What a great question going into the 2024 presidential election!

It was asked over 40 years ago and led to one of the biggest landslide elections in U.S. history.

As the Harvard Kennedy School summarized:

In the final week of the 1980 presidential campaign between Democratic President Jimmy Carter and Republican nominee Ronald Reagan, the two candidates held their only debate. Going into the Oct. 28 event, Carter had managed to turn a dismal summer into a close race for a second term. And then, during the debate, Reagan posed what has become one of the most important campaign questions of all time: “Are you better off today than you were four years ago?” Carter’s answer was a resounding “NO,” and in the final, crucial days of the campaign, his numbers tanked. On Election Day, Reagan won a huge popular vote and electoral victory. The “better off” question has been with us ever since. It’s simple common sense makes it a great way to think about elections.

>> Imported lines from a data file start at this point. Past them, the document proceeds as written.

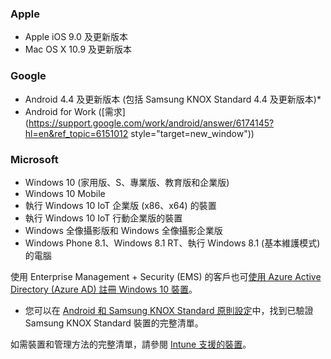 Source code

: 

### <a name="apple"></a>Apple
  - Apple iOS 9.0 及更新版本
  - Mac OS X 10.9 及更新版本

### <a name="google"></a>Google
  - Android 4.4 及更新版本 (包括 Samsung KNOX Standard 4.4 及更新版本)*
  - Android for Work ([需求](https://support.google.com/work/android/answer/6174145?hl=en&ref_topic=6151012 style="target=new_window"))

### <a name="microsoft"></a>Microsoft
  - Windows 10 (家用版、S、專業版、教育版和企業版)
  - Windows 10 Mobile
  - 執行 Windows 10 IoT 企業版 (x86、x64) 的裝置
  - 執行 Windows 10 IoT 行動企業版的裝置
  - Windows 全像攝影版和 Windows 全像攝影企業版
  - Windows Phone 8.1、Windows 8.1 RT、執行 Windows 8.1 (基本維護模式) 的電腦

使用 Enterprise Management + Security (EMS) 的客戶也可[使用 Azure Active Directory (Azure AD) 註冊 Windows 10 裝置](/intune-classic/deploy-use/set-up-windows-device-management-with-microsoft-intune#azure-active-directory-enrollment)。

* 您可以在 [Android 和 Samsung KNOX Standard 原則設定](/intune-classic/android-policy-settings-in-microsoft-intune.md#supported-samsung-knox-standard-devices)中，找到已驗證 Samsung KNOX Standard 裝置的完整清單。

如需裝置和管理方法的完整清單，請參閱 [Intune 支援的裝置](/intune/supported-devices-browsers#intune-supported-devices)。
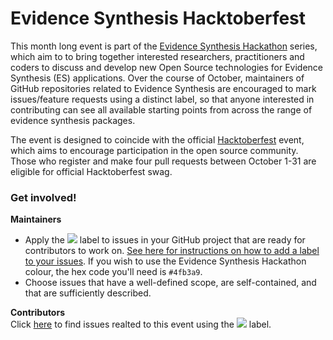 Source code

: # Evidence Synthesis Hacktoberfest

This month long event is part of the [Evidence Synthesis Hackathon](https://www.eshackathon.org/) series, which aim to to bring together interested researchers, practitioners and coders to discuss and develop new Open Source technologies for Evidence Synthesis (ES) applications. Over the course of October, maintainers of GitHub repositories related to Evidence Synthesis are encouraged to mark issues/feature requests using a distinct label, so that anyone interested in contributing can see all available starting points from across the range of evidence synthesis packages.

The event is designed to coincide with the official [Hacktoberfest](https://hacktoberfest.digitalocean.com/) event, which aims to encourage participation in the open source community. Those who register and make four pull requests between October 1-31 are eligible for official Hacktoberfest swag. 

### Get involved!

__Maintainers__  

* Apply the [![](https://img.shields.io/github/labels/mcguinlu/robvis/ES-Hacktoberfest)](https://github.com/search?q=label%3AES-Hacktoberfest) label to issues in your GitHub project that are ready for contributors to work on. [See here for instructions on how to add a label to your issues](https://docs.github.com/en/github/managing-your-work-on-github/applying-labels-to-issues-and-pull-requests). If you wish to use the Evidence Synthesis Hackathon colour, the hex code you'll need is `#4fb3a9`.  
* Choose issues that have a well-defined scope, are self-contained, and that are sufficiently described.


__Contributors__  
Click [here](https://github.com/search?q=label%3AES-Hacktoberfest) to find issues realted to this event using the [![](https://img.shields.io/github/labels/mcguinlu/robvis/ES-Hacktoberfest)](https://github.com/search?q=label%3AES-Hacktoberfest) label.

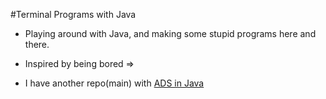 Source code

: #Terminal Programs with Java
- Playing around with Java, and making some stupid programs here and there.

- Inspired by being bored =>  
- I have another repo(main) with [ADS in Java](https://github.com/Wandji69/ADS-with-Java)
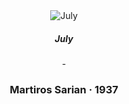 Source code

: <div class="artwork-of-the-day" align="center">
      <img src="https://uploads5.wikiart.org/images/martiros-saryan/july-1937.jpg!Large.jpg" alt="July"/>
      <h5>July</h5> - <h3>
                    Martiros Sarian
                    ·  1937
                </h3>
    </div>
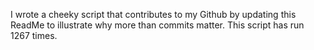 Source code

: I wrote a cheeky script that contributes to my Github by updating this ReadMe to illustrate why more than commits matter. This script has run 1267 times. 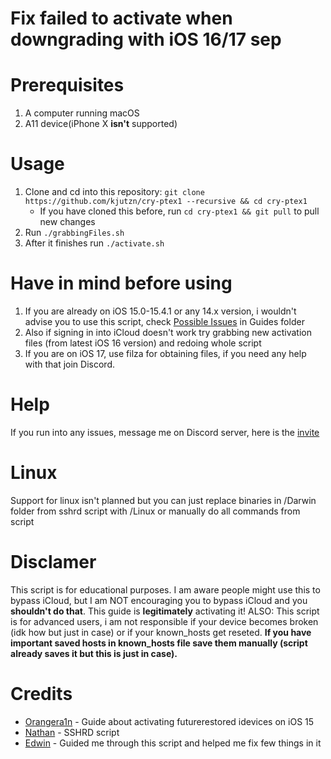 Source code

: # Fix failed to activate when downgrading with iOS 16/17 sep

# Prerequisites
1. A computer running macOS
2. A11 device(iPhone X **isn't** supported)

# Usage
1. Clone and cd into this repository: `git clone https://github.com/kjutzn/cry-ptex1 --recursive && cd cry-ptex1`
    - If you have cloned this before, run `cd cry-ptex1 && git pull` to pull new changes
2. Run `./grabbingFiles.sh `
3. After it finishes run `./activate.sh`

# Have in mind before using
1. If you are already on iOS 15.0-15.4.1 or any 14.x version, i wouldn't advise you to use this script, check [Possible Issues](https://github.com/kjutzn/cry-ptex1/blob/main/Guides/PossibleIssues.md) in Guides folder
2. Also if signing in into iCloud doesn't work try grabbing new activation files (from latest iOS 16 version) and redoing whole script
3. If you are on iOS 17, use filza for obtaining files, if you need any help with that join Discord.

# Help
If you run into any issues, message me on Discord server, here is the [invite](https://discord.gg/buPefAxnVn)

# Linux
Support for linux isn't planned but you can just replace binaries in /Darwin folder from sshrd script with /Linux or manually do all commands from script

# Disclamer
This script is for educational purposes. I am aware people might use this to bypass iCloud, but I am NOT encouraging you to bypass iCloud and you **shouldn't do that**. This guide is **legitimately** activating it!
ALSO: This script is for advanced users, i am not responsible if your device becomes broken (idk how but just in case) or if your known_hosts get reseted. **If you have important saved hosts in known_hosts file save them manually (script already saves it but this is just in case).**

# Credits
- [Orangera1n](https://github.com/Orangera1n/) - Guide about activating futurerestored idevices on iOS 15
- [Nathan](https://github.com/verygenericname/SSHRD_Script) - SSHRD script
- [Edwin](https://github.com/edwin170) - Guided me through this script and helped me fix few things in it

And yet the answers are rarely simple.

This is the question that Donald Trump, or whoever is the ultimate GOP nominee, should be constantly asking. At the next GOP debate, rather than debating Trump’s temperament and fitness to serve, while he is leading the GOP pack by 50 points, they should be hammering the question of whether average Americans are better or worse off than they were four years ago.

Let’s look at some specific metrics.

Start microeconomic issues hitting Americans in the wallet, beginning with retail gasoline prices. Despite the push for EVs, most Americans drive gasoline fueled vehicles and visit the gas station every week. Are they better off compared to four years ago?

According to the U.S. Energy Information Administration, gas is currently per gallon $3.84 compared to $2.62 four years ago, about a 27 percent increase.

Add the fact that in 2019, four years ago, the U.S. was energy independent for the first time since 1957. In 2022, the U.S. imported 8.32 million barrels per day of petroleum, hardly energy independent. The strategic petroleum reserve is depleted, and the Biden administration is doing nothing to rein in rising gas prices.

In fact they are making it worse. Biden just cancelled oil and gas leases in the Alaskan National Wildlife Refuge. Biden also stopped the transport of fossil fuels by train, preferring far less efficient and more polluting trucks.

Another metric is food inflation as all Americans need to purchase and consume food. Food inflation currently sits at 4.9 percent compared to 1.8 percent four years ago. It has more than doubled in the past four years, with no sign of slowing down.

At a macroeconomic level, is our national debt higher or lower compared to four years ago? In 2022, the national debt was $30.8 trillion. Four years ago in 2018 it was $21.4 trillion. In four short years it increased by almost $10 trillion. It took America until 2008 to even reach $10 trillion in debt and in four short years we added 230 years’ worth of debt to our ledger.

That’s what America owes. How about what America spends? The annual U.S. budget deficit was $665 billion in 2017, rising to $2,772 in 2021. This is more than a fourfold increase in spending money we don’t have.

Budget deficits used to be measured in the billions. Under Biden they are in the trillions. Are Americans better or worse off because of their country heading further and further toward insolvency?

Most Americans live in a home that they purchased or are renting. As most homeowners have a mortgage, the monthly payment is an expense to most as either a mortgage or rent payment. This is another major cost of living, except for the homeless gracing our once-clean and beautiful cities.

How are mortgage rates compared to four years ago? The current 30-year fixed mortgage rate is 7.18 percent as of the end of last month. Four years ago, it was 3.58 percent, half of the current rate.

As most of a mortgage payment, particularly in the early years of the mortgage, is interest, doubling the interest rate means doubling the monthly payment. And that’s on top of higher food and gas prices as already noted.